Was ist eine gute Beziehung? Die Bank unter den Eichen …
Die folgende Geschichte vermittelt anschaulich am Bild zweier Eichen, wie eine gute Beziehung gelingen kann. Es ist auch eine berührende Geschichte, die häufig auf Hochzeiten vorgetragen und dem Brautpaar auf den gemeinsamen Lebensweg mitgegeben wird:
Eine gute Beziehung gleicht zwei Bäumen, die im richtigen Abstand nebeneinander wachsen dürfen.
Anna und Walter sitzen auf ihrer Lieblingsbank unter den Eichen. »Weißt du noch, wie damals alles begonnen hat?«, fragt die Frau verträumt.
Lächelnd nickt der alte Mann und gibt ihr einen innigen Kuss.
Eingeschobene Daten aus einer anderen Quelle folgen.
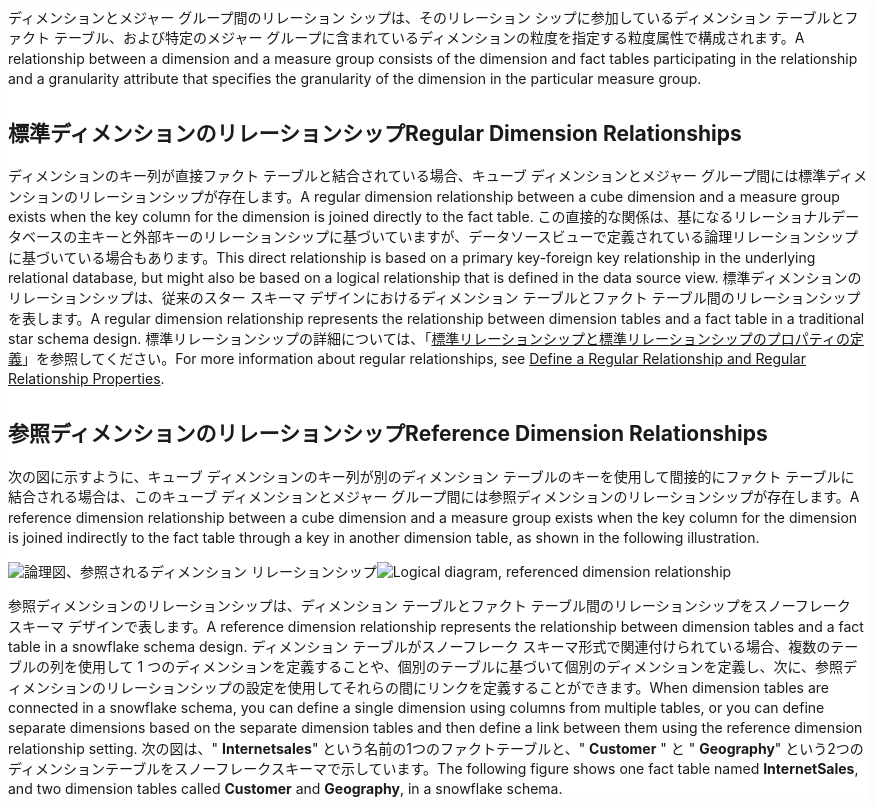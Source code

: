  <span data-ttu-id="4dc3e-108">ディメンションとメジャー グループ間のリレーション シップは、そのリレーション シップに参加しているディメンション テーブルとファクト テーブル、および特定のメジャー グループに含まれているディメンションの粒度を指定する粒度属性で構成されます。</span><span class="sxs-lookup"><span data-stu-id="4dc3e-108">A relationship between a dimension and a measure group consists of the dimension and fact tables participating in the relationship and a granularity attribute that specifies the granularity of the dimension in the particular measure group.</span></span>  
  
## <a name="regular-dimension-relationships"></a><span data-ttu-id="4dc3e-109">標準ディメンションのリレーションシップ</span><span class="sxs-lookup"><span data-stu-id="4dc3e-109">Regular Dimension Relationships</span></span>  
 <span data-ttu-id="4dc3e-110">ディメンションのキー列が直接ファクト テーブルと結合されている場合、キューブ ディメンションとメジャー グループ間には標準ディメンションのリレーションシップが存在します。</span><span class="sxs-lookup"><span data-stu-id="4dc3e-110">A regular dimension relationship between a cube dimension and a measure group exists when the key column for the dimension is joined directly to the fact table.</span></span> <span data-ttu-id="4dc3e-111">この直接的な関係は、基になるリレーショナルデータベースの主キーと外部キーのリレーションシップに基づいていますが、データソースビューで定義されている論理リレーションシップに基づいている場合もあります。</span><span class="sxs-lookup"><span data-stu-id="4dc3e-111">This direct relationship is based on a primary key-foreign key relationship in the underlying relational database, but might also be based on a logical relationship that is defined in the data source view.</span></span> <span data-ttu-id="4dc3e-112">標準ディメンションのリレーションシップは、従来のスター スキーマ デザインにおけるディメンション テーブルとファクト テーブル間のリレーションシップを表します。</span><span class="sxs-lookup"><span data-stu-id="4dc3e-112">A regular dimension relationship represents the relationship between dimension tables and a fact table in a traditional star schema design.</span></span> <span data-ttu-id="4dc3e-113">標準リレーションシップの詳細については、「[標準リレーションシップと標準リレーションシップのプロパティの定義](../multidimensional-models/define-a-regular-relationship-and-regular-relationship-properties.md)」を参照してください。</span><span class="sxs-lookup"><span data-stu-id="4dc3e-113">For more information about regular relationships, see [Define a Regular Relationship and Regular Relationship Properties](../multidimensional-models/define-a-regular-relationship-and-regular-relationship-properties.md).</span></span>  
  
## <a name="reference-dimension-relationships"></a><span data-ttu-id="4dc3e-114">参照ディメンションのリレーションシップ</span><span class="sxs-lookup"><span data-stu-id="4dc3e-114">Reference Dimension Relationships</span></span>  
 <span data-ttu-id="4dc3e-115">次の図に示すように、キューブ ディメンションのキー列が別のディメンション テーブルのキーを使用して間接的にファクト テーブルに結合される場合は、このキューブ ディメンションとメジャー グループ間には参照ディメンションのリレーションシップが存在します。</span><span class="sxs-lookup"><span data-stu-id="4dc3e-115">A reference dimension relationship between a cube dimension and a measure group exists when the key column for the dimension is joined indirectly to the fact table through a key in another dimension table, as shown in the following illustration.</span></span>  
  
 <span data-ttu-id="4dc3e-116">![論理図、参照されるディメンション リレーションシップ](../../analysis-services/dev-guide/media/as-refdimension1.gif "論理図、参照されるディメンション リレーションシップ")</span><span class="sxs-lookup"><span data-stu-id="4dc3e-116">![Logical diagram, referenced dimension relationship](../../analysis-services/dev-guide/media/as-refdimension1.gif "Logical diagram, referenced dimension relationship")</span></span>  
  
 <span data-ttu-id="4dc3e-117">参照ディメンションのリレーションシップは、ディメンション テーブルとファクト テーブル間のリレーションシップをスノーフレーク スキーマ デザインで表します。</span><span class="sxs-lookup"><span data-stu-id="4dc3e-117">A reference dimension relationship represents the relationship between dimension tables and a fact table in a snowflake schema design.</span></span> <span data-ttu-id="4dc3e-118">ディメンション テーブルがスノーフレーク スキーマ形式で関連付けられている場合、複数のテーブルの列を使用して 1 つのディメンションを定義することや、個別のテーブルに基づいて個別のディメンションを定義し、次に、参照ディメンションのリレーションシップの設定を使用してそれらの間にリンクを定義することができます。</span><span class="sxs-lookup"><span data-stu-id="4dc3e-118">When dimension tables are connected in a snowflake schema, you can define a single dimension using columns from multiple tables, or you can define separate dimensions based on the separate dimension tables and then define a link between them using the reference dimension relationship setting.</span></span> <span data-ttu-id="4dc3e-119">次の図は、" **Internetsales**" という名前の1つのファクトテーブルと、" **Customer** " と " **Geography**" という2つのディメンションテーブルをスノーフレークスキーマで示しています。</span><span class="sxs-lookup"><span data-stu-id="4dc3e-119">The following figure shows one fact table named **InternetSales**, and two dimension tables called **Customer** and **Geography**, in a snowflake schema.</span></span>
Beide erinnern sich: Sie hatten sich auf dem Jahrmarkt kennengelernt und wussten sofort, dass ihre beiden Herzen zusammengehörten.
Die Verliebten schlenderten damals über den Marktplatz und steuerten auf eine Menschenansammlung am Rande des Dorfes zu. Dort wurde ein Wettbewerb veranstaltet. Auf einer Bank stand der Besitzer der dortigen Wiese mit zwei Eicheln in seinen Händen. Er erregte großes Aufsehen mit seinem lauten Geschrei:
»Kommt alle her und seht! Das sind Liebeseicheln! Wer traut es sich zu, ein Denkmal für die nächsten Generationen zu setzen? Auf dieser Bank sollen einmal Liebespaare sitzen und es behaglich haben. Damit hier ein lauschiges Plätzchen entstehen kann, sollen zwei mächtige Eichen den nötigen Schatten spenden.
Wer von euch findet den richtigen Abstand, den diese Eichen brauchen, um gemeinsam wachsen und zusammen alt werden zu können? Unser Dorfgärtner ist der Schiedsrichter und entscheidet, wer die Aufgabe am besten gelöst hat.«
Nacheinander traten etliche Pärchen vor und legten die Eicheln nach ihren Vorstellungen auf die Erde nieder. Die Entfernungen der verschiedenen Vorschläge reichten von fünfzig Zentimetern bis zu drei Metern.
Anna und Walter waren die Letzten, die ihren Tipp abgaben. Als sie jedoch die zwei Eicheln in einem Abstand von sieben Metern auf die Erde legten, wurden sie von den Zuschauern nur lauthals ausgelacht!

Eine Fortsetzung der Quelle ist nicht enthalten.